On a foggy summer night, eleven people–ten privileged, one down-on-his-luck painter–depart Martha’s Vineyard headed for New York. Sixteen minutes later, the unthinkable happens: the passengers disappear into the ocean. The only survivors are Scott Burroughs–the painter–and a four-year-old boy, who is now the last remaining member of a wealthy and powerful media mogul’s family. Weaving between the aftermath of the tragedy and the backstories of the passengers and crew members the mystery surrounding the crash heightens. As the passengers’ intrigues unravel, odd coincidences point to a conspiracy. Events soon threaten to spiral out of control in an escalating storm of media outrage and accusations–all while the reader draws closer and closer to uncovering the truth.
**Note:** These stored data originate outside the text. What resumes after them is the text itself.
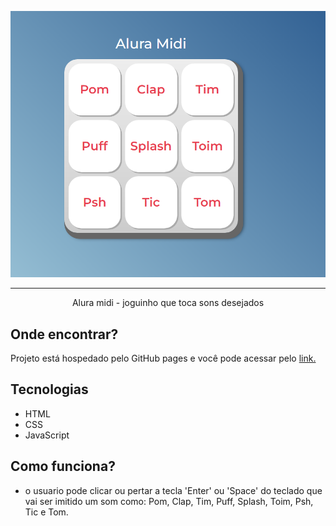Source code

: <p align="center"> <img src="./images/tela.png" alt="Tela do alura midi"> </p>

<hr>

<p align="center">Alura midi - joguinho que toca sons desejados</p>

## Onde encontrar?

<p>Projeto está hospedado pelo GitHub pages e você pode acessar pelo <a href="https://brunnasousa.github.io/aluramidi/" target="_blank" rel="external">link.</a> </p>


## Tecnologias
* HTML
* CSS
* JavaScript

## Como funciona?
- o usuario pode clicar ou pertar a tecla 'Enter' ou 'Space' do teclado que vai ser imitido um som como: Pom, Clap, Tim, Puff, Splash, Toim, Psh, Tic e Tom.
An ingenious tale of a 19th century triple murder in the Scottish Highlands. Short listed for the Man Booker Prize, the novel masquerades as a tale of true crime made up of historical documents supposedly unearthed by the writer. Each sheds a wee bit of light on why.
ARTICLE: Do you ever find yourself asking how you got to where you are in your life? Your Inner Story by Dr. Valerie Allen ……….
We filter our experiences through our perceptions. Despite how we behave or how others respond to us, we hold a firm worldview and mold events to fit within it. We often misconstrue reality to fit our perceptions. We find some kernel of truth and tenaciously hold on to it to support our beliefs, feelings, and behaviors. We tend to associate with others who validate our feelings, confirm our beliefs, and sanction our actions.
We create an inner dialogue based on our concept of reality and our personal perception of events. We tell ourselves how we feel–proud, confident, weak, or shy. We set up expectations for ourselves in given situations and often verbalize them. Our words and behaviors tell others how to treat us and what to expect from us.
At times, we advertise our perceived shortcomings. We tell the host we would love to help out, but we’re so clumsy, we’ll probably drop something. During a job interview, we say we’re slow to catch on, but we’ll try hard. Self-assured individuals do not point out their weaknesses. They focus on their strengths. Confident individuals don’t try to do something, they do it. Socially secure people don’t say they’ll think about things, they make a commitment and follow up with action.
We teach others how to treat us. Let me use the lesson of the Crying Baby. Even infants learn to control their environment and the people within it to meet their needs. Every mother comes to understand her baby’s cry for food, which is different from his cry for attention, or his cry due a bellyache. Those of us blessed with a newborn who cried long into the night can attest to the fact that the volume, tone, and length of our child’s cry sent a different message.
As the infant cried, you soothed, fed, burped, changed, and rocked, but the wailing continued. You dressed and undressed. You warmed the milk or cooled the juice. You cradled the babe as you stood in the garage or on the porch. You took the child to sleep in another room to avoid disturbing family members. You walked through darkened rooms and down long hallways. You entertained with toys, you sang, you read. You pushed the stroller on darkened streets. You took long drives to nowhere. The infant cried until dawn, then exhausted, peacefully drifted off into blessed sleep while you struggled through the day. That innocent babe found a way to have you to himself all night.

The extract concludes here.